Review: AND THERE WILL BE BLOOD… – Obitus

Wir könnten jetzt über verschiedene Einflüsse reden, die bei diesem Album eine Rolle spielten und natürlich für das geschulte Ohr offensichtlich zu hören sind, oder wir sagen euch einfach wie es ist: Mit ihrem Debüt Obitus liefern ATWBB ein Inferno vom feinsten Death Metal ab, der sich so nicht verstecken muss. Ziel war wahrscheinlich, jegliche Gesangspassagen der neuen SUICIDE SILENCE Platte zu nehmen, durch den Fleischwolf zu jagen und als mächtiger Shouts auf den Silberling zu pressen.

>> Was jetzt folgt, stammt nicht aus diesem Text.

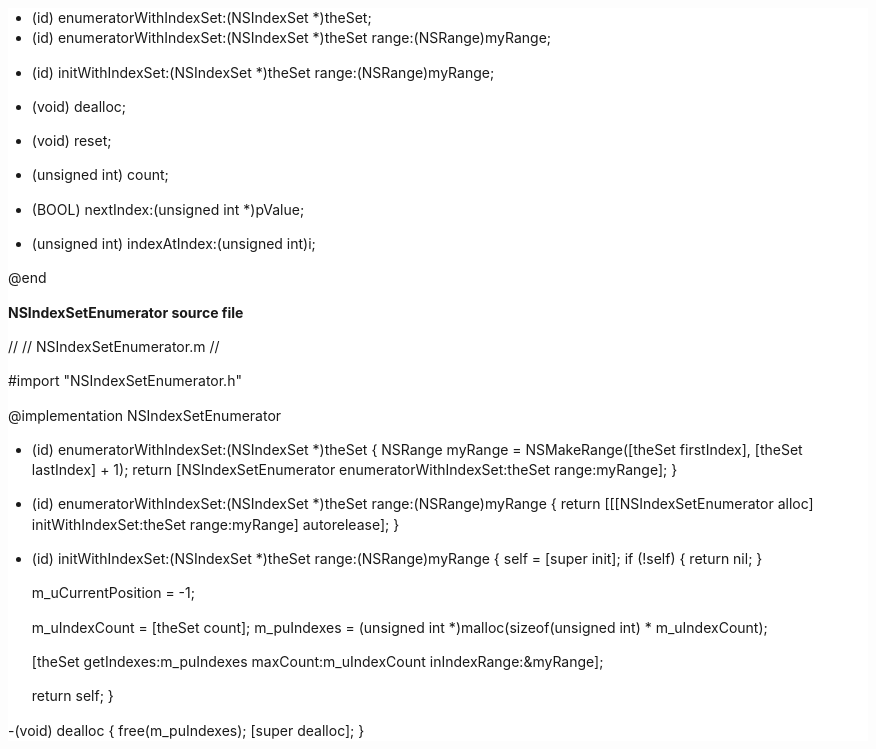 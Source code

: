 + (id) enumeratorWithIndexSet:(NSIndexSet *)theSet;
+ (id) enumeratorWithIndexSet:(NSIndexSet *)theSet range:(NSRange)myRange;
- (id) initWithIndexSet:(NSIndexSet *)theSet range:(NSRange)myRange;
- (void) dealloc;

- (void) reset;
- (unsigned int) count;
- (BOOL) nextIndex:(unsigned int *)pValue;
- (unsigned int) indexAtIndex:(unsigned int)i;

@end



**NSIndexSetEnumerator source file**
    
//
//  NSIndexSetEnumerator.m
//

#import "NSIndexSetEnumerator.h"


@implementation NSIndexSetEnumerator

+ (id) enumeratorWithIndexSet:(NSIndexSet *)theSet
{
    NSRange myRange = NSMakeRange([theSet firstIndex], [theSet lastIndex] + 1);
    return [NSIndexSetEnumerator enumeratorWithIndexSet:theSet range:myRange];
}

+ (id) enumeratorWithIndexSet:(NSIndexSet *)theSet range:(NSRange)myRange
{
    return [[[NSIndexSetEnumerator alloc] initWithIndexSet:theSet range:myRange] autorelease];
}

- (id) initWithIndexSet:(NSIndexSet *)theSet range:(NSRange)myRange
{
    self = [super init];
    if (!self) 
    {
        return nil;
    }

    m_uCurrentPosition = -1;
    
    m_uIndexCount = [theSet count];
    m_puIndexes = (unsigned int *)malloc(sizeof(unsigned int) * m_uIndexCount);

    [theSet getIndexes:m_puIndexes maxCount:m_uIndexCount inIndexRange:&myRange];
   
    return self;
}

-(void) dealloc
{
    free(m_puIndexes);
    [super dealloc];
}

Das Ergebnis ist eine 43-minütige Höllenfahrt, welche so schon geil genug wäre, wenn nicht noch das brachiale Schlagzeug und hier den Rest geben würde. Insgesamt wirkt Obitus alles andere als ein Debüt sondern gleicht eher einer un-angeschnallten Cabrio fahrt durch die Hölle.

Wir wollen damit auf keinen Fall sagen, dass man das Album erst ab 15cm Bartlänge sich zugüte führen darf, denn auch Aspekte des Metalcores finden hier im Gitarrenspiel durchaus anklang, aber man muss schon offen für ein krachendes Gewitter sein. Obitus ist damit wahrscheinlich die lauteste Platte unserer aktuellen Ausgabe.